A Massachusetts native, Cony was a physician practicing in Shutesbury when the Revolutionary fighting began at Lexington and Concord. North wrote in his history of Augusta that Cony enrolled in the Massachusetts militia in the fall of 1776 and joined General Horatio Gates’ army at Saratoga, New York.

North tells the story of an early adventure: a leader was needed to cross an area exposed to fire from a British battery, and he volunteered. “[T]he young adjutant at the head of his men by his wary approach drew the enemy’s fire, felt the wind of their balls, then dashed forward with his command unharmed.”

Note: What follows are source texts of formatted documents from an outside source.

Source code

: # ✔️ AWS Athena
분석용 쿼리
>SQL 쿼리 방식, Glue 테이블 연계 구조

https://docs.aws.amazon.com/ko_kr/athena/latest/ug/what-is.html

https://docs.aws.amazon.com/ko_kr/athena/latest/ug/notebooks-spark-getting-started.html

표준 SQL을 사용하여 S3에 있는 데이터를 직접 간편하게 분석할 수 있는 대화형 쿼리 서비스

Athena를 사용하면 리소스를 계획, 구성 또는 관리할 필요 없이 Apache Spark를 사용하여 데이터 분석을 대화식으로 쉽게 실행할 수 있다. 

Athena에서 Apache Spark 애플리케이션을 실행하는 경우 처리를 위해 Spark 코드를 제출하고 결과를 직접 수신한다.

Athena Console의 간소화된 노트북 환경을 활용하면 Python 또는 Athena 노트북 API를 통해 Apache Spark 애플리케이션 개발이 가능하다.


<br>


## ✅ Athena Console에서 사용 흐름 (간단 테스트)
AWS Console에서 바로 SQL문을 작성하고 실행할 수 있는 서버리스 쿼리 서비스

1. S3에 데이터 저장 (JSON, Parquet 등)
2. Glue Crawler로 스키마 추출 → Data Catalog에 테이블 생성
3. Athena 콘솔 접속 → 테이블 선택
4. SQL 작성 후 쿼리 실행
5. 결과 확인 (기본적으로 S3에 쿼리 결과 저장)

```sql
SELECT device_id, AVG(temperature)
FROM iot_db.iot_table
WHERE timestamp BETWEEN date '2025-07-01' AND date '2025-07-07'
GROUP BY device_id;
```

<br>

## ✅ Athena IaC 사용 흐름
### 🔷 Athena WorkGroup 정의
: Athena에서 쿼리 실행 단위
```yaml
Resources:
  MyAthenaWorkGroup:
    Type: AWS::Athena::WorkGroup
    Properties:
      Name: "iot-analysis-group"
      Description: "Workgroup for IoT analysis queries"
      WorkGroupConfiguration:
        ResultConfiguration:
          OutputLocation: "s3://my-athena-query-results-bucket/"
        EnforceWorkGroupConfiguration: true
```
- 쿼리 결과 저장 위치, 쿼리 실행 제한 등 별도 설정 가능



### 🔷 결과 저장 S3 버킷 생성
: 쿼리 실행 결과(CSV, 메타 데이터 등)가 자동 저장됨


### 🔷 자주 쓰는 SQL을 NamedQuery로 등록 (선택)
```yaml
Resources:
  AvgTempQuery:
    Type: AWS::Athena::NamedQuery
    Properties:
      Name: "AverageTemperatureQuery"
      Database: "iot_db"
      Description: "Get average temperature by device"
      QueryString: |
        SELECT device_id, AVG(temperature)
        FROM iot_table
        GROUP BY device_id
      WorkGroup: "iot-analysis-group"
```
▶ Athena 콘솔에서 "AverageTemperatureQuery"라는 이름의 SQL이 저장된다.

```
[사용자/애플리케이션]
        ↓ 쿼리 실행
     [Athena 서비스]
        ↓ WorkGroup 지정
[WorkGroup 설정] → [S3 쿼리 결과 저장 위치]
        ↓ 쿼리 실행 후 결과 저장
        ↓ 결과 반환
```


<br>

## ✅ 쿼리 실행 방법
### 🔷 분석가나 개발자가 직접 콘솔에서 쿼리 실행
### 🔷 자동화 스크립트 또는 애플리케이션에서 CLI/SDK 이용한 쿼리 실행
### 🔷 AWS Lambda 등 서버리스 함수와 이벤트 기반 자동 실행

Cony and his family came to Augusta (then Hallowell) in 1778. His many public positions after the war included town clerk and selectman in Hallowell; member in both houses of the Massachusetts General Court; member of the Massachusetts electoral college when George Washington was elected to his second term as president of the United States; delegate to Maine’s 1819 Constitutional Convention; member of the new Maine legislature and of the Maine executive council; and Kennebec County probate judge.

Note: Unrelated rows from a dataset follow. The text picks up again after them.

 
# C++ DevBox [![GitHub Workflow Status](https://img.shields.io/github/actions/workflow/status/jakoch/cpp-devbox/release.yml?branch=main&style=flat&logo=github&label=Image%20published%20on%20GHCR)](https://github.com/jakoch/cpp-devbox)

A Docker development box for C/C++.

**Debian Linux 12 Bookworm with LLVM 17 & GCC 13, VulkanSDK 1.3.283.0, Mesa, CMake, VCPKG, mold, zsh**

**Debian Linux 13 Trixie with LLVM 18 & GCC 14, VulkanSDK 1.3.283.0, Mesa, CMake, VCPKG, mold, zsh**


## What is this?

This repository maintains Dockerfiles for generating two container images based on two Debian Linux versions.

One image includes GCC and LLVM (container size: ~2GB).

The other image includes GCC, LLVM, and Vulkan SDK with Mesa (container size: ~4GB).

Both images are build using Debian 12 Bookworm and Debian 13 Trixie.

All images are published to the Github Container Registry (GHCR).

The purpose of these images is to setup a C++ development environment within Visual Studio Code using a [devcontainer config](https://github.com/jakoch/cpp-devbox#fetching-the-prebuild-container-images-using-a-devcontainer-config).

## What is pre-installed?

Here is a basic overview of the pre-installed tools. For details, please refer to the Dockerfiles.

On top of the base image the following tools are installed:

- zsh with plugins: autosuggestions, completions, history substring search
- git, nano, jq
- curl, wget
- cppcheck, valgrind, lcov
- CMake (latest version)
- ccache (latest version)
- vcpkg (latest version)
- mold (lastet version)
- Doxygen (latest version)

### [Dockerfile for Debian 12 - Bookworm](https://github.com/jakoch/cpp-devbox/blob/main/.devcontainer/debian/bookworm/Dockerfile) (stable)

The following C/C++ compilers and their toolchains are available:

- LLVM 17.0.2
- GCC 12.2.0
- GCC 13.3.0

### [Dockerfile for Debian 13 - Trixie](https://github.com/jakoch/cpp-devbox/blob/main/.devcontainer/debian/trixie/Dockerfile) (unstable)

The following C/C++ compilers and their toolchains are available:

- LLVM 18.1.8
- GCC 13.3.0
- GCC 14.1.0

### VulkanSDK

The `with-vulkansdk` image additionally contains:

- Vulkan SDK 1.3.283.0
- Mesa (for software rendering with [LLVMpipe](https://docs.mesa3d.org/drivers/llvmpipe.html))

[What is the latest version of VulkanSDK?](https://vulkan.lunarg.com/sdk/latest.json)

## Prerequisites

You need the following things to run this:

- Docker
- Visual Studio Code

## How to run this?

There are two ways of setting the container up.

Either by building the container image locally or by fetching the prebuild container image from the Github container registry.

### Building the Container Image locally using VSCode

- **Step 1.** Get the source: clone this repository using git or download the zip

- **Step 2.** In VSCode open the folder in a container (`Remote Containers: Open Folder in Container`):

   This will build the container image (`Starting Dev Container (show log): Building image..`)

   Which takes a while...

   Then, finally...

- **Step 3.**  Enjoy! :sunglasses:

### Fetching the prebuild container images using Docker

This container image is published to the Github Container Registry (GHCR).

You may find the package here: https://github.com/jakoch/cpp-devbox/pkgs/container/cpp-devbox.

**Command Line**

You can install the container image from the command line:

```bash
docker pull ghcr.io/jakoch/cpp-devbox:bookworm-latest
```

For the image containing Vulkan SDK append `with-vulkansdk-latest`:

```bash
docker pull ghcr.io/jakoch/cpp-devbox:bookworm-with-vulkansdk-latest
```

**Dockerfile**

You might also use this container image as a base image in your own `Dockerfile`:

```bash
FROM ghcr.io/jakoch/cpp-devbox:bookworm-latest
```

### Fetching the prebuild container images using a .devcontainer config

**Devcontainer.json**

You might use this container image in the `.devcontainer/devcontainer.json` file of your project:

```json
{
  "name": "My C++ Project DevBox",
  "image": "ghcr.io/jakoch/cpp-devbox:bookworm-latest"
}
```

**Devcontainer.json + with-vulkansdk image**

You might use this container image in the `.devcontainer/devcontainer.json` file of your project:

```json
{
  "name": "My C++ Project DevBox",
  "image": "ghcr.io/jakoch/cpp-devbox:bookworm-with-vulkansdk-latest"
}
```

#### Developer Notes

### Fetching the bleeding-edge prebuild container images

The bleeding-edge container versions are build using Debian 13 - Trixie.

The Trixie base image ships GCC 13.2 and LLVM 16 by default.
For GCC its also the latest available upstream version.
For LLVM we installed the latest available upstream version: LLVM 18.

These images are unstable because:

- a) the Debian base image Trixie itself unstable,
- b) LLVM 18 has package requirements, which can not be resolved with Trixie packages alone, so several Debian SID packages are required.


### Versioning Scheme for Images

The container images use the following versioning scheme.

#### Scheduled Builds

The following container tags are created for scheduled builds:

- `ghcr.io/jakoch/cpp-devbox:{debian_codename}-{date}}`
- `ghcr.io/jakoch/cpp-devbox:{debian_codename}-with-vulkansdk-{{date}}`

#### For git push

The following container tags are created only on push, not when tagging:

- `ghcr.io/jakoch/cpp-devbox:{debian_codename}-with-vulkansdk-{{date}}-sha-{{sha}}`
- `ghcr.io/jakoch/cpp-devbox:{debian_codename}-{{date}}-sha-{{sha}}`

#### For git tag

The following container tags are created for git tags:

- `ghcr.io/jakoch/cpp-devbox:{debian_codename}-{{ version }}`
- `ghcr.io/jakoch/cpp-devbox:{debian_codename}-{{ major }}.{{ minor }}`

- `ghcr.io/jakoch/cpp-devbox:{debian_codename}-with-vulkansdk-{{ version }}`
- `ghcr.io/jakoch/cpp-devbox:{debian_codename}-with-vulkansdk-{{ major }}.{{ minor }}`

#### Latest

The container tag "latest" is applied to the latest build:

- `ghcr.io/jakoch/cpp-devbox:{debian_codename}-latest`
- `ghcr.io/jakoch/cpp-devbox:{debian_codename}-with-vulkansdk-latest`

Consistent with his enthusiasm for education, after the Massachusetts legislature chartered Hallowell Academy in 1791 (during one of his terms as a legislator), he became a member of the first board of trustees; and he was an overseer of Bowdoin College, founded in 1794, for its first three years.

On Oct, 17, 1797, in honor of the anniversary of Burgoyne’s surrender, he began building a new house. That house burned June 13, 1834. The same year he built a new one, described on a Museum in the Streets plaque as “a double brick visible on the hill behind the fort,” where he died.

In 1815, renowned portrait painter Gilbert Stuart did portraits of Cony and his wife, Susanna Curtis Cony, according to an on-line Central Maine newspapers report dated May 1918. In 1917, the Cony Alumni Association obtained permission to replicate Cony’s portrait (the original belongs to the Minneapolis Institute of Art). The resulting canvas print, framed, was hung in the Cony High School library in August 2017, according to the report.

Seth Pitts, Jr. (1754 – Aug. 22, 1846), and his younger brother, Shubael Pitts (1766-1849), were born in Taunton, Massachusetts, and both served in the Revolution. Their parents moved to Hallowell before 1781.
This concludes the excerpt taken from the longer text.